The press performed a minor mea culpa over the weekend, explaining that a new multidrug-resistant and especially virulent strain of MRSA staph infection, USA300, is not the new “gay disease.”
Articles on Newsweek’s Web site on Friday and in The New York Times on Sunday, analyzed some of the overwrought reporting that followed the announcement last Monday that a new strain of USA300 is “spreading rapidly” in the gay communities of San Francisco and Boston. A separate part of the underlying scientific study also found that in San Francisco, gay men are thirteen times more likely to be infected as other city residents.
“In a matter of days, it jumped from routine press release to a medical controversy,” the Times’ Jesse McKinley wrote on Sunday. “And sure enough, the study, published online in Annals of Internal Medicine, was quickly picked up by reporters round the world and across the Internet, including a London tabloid which dubbed the disease, ‘the new H.I.V.’”
Such mischaracterizations were a problem in many of the news articles last week. Few of them made any factual errors, but their general (and perhaps unwarranted) emphasis on the infection’s link to sexual activity may have left many readers with the impression that USA300 is a sexually transmitted disease. And a few good sentences notwithstanding, the coverage obscured the fact that USA300 (though not necessarily the new, multidrug-resistant strain) is spreading in the general population, often from casual skin-to-skin, asexual contact.
This prompted Newsweek’s Karen Springen to ask, “But is there a new HIV-like public health epidemic on the horizon?” The answer, she found, is not likely. “This definitely is not the new AIDS,” Dr. Henry Chambers, the study’s coauthor told her.

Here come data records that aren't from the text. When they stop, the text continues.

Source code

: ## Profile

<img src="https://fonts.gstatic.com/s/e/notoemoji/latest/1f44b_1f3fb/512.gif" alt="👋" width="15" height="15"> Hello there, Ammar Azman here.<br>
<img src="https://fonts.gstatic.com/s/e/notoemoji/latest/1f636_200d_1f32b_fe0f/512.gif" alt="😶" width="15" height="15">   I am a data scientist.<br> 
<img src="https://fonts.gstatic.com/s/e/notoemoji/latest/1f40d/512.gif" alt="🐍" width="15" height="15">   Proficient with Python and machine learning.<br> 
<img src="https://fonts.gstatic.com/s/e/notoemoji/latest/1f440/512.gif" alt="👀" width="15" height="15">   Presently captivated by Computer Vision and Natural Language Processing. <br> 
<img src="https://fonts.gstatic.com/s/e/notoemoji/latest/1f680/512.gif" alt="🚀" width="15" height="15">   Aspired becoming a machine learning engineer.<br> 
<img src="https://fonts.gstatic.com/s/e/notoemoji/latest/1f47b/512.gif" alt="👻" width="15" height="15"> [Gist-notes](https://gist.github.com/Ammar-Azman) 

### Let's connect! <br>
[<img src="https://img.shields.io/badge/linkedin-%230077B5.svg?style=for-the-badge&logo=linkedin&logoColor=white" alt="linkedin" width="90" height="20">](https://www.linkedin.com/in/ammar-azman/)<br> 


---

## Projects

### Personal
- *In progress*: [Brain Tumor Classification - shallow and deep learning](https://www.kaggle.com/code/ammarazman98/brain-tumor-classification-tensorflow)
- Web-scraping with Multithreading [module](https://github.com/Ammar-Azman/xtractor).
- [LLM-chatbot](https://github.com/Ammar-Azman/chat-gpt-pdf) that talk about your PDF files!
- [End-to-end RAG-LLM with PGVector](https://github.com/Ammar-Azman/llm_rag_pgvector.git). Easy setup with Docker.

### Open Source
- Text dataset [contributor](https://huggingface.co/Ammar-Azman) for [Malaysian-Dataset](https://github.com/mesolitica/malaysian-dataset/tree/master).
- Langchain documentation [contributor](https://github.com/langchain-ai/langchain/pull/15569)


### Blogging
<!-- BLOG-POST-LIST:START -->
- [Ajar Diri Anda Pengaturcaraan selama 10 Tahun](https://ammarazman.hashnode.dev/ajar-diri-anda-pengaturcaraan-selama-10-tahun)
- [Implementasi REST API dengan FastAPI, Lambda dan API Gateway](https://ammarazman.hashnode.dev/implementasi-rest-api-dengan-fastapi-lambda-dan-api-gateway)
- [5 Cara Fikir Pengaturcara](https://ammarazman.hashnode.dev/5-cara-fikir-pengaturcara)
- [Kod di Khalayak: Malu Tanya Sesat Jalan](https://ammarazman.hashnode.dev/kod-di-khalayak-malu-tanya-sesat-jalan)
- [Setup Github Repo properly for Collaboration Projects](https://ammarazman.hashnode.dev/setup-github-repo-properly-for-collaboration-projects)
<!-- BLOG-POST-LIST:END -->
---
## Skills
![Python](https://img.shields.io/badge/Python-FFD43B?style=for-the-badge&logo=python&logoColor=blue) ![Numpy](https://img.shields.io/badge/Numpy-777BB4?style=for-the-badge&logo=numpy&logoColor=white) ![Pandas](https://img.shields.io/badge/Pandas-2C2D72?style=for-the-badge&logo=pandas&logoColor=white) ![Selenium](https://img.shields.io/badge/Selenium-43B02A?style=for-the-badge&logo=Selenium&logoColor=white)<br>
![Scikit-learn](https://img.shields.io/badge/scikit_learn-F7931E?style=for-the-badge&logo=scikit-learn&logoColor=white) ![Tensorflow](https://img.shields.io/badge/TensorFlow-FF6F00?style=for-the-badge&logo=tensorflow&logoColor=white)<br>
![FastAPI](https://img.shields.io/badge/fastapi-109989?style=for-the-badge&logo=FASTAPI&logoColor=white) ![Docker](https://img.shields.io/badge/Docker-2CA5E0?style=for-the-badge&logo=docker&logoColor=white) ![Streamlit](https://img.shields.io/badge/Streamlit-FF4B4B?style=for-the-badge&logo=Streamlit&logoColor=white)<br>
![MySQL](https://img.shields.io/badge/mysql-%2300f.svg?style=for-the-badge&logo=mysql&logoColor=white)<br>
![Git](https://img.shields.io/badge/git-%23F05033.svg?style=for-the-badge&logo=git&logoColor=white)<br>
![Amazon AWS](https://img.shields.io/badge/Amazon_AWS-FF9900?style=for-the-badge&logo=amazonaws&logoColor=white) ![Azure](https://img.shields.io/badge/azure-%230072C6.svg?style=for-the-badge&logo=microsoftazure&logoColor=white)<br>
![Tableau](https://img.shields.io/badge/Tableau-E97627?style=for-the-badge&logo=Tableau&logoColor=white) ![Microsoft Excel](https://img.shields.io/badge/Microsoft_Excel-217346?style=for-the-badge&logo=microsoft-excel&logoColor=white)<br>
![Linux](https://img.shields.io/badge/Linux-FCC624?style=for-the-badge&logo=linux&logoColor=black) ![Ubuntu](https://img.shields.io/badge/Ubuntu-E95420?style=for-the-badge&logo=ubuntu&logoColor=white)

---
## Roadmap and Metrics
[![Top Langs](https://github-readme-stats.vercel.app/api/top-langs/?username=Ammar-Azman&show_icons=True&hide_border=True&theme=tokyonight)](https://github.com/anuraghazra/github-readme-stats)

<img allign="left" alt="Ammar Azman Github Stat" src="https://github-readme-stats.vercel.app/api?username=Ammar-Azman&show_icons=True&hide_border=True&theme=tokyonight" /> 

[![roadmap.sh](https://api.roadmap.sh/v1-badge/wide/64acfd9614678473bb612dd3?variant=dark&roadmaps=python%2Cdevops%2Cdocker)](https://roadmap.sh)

But why should readers even think that, especially given that most articles weren’t entirely wrong? A few problems that are common to science journalism cropped up, including a tendency to glaze over important scientific details and to mischaracterize the science in order to emphasize its (in this case literally) sexier aspects. Take, for example, an article from Reuters last Monday with the entirely misleading headline, “Drug-resistant staph passed in gay sex - U.S. study.”
This is not what the study found. It found that USA300 is “spreading rapidly” and is more common among gay men than other populations. That it is spreading sexually is presumed because staph bacteria tend to collect around the groin, as well as in armpits and other bodily crevices-but it is only presumed. The study clearly stated (and some reporters did as well) that:
Specific sexual behaviors were not assessed or documented in clinic charts; we therefore cannot comment on the association between multidrug-resistant USA300 infection and specific male-male sexual practices.
To peg “gay sex” as the culprit in a headline is completely misleading and journalistically irresponsible.
As McKinley pointed out in the Times this weekend, the report itself offered “ammunition” to antigay groups, who responded with accusations of sexual deviancy, and media mischaracterizations only exacerbate that problem. Indeed, after the onslaught of overreaching coverage, the University of California, San Francisco researchers that published the study had to issue this apology for their press release:
We regret that our recent news report about an important population-based study on MRSA USA300 with public health implications contained some information that could be interpreted as misleading. We deplore negative targeting of specific populations in association with MRSA infections or other public health concerns, and we will be working to ensure that accurate information about the research is disseminated to the health community and the general public.
Unfortunately, UCSF was bearing the burden of an apology that should have been made by journalists. The university’s press release was actually very straightforward. It’s more likely that reporters didn’t read the original scientific paper carefully enough. We can turn once again to the example of Reuters’ article, which noted that MRSA “is beginning to appear outside hospitals in San Francisco, Boston, New York and Los Angeles.” First of all, MRSA began to appear outside hospitals (where such staph infections are particularly common) over a decade ago. Worse still, the article does not even mention the USA300 strain, which is what researchers were actually studying, and continues to refer to MRSA generally, surely sowing confusion among inattentive readers.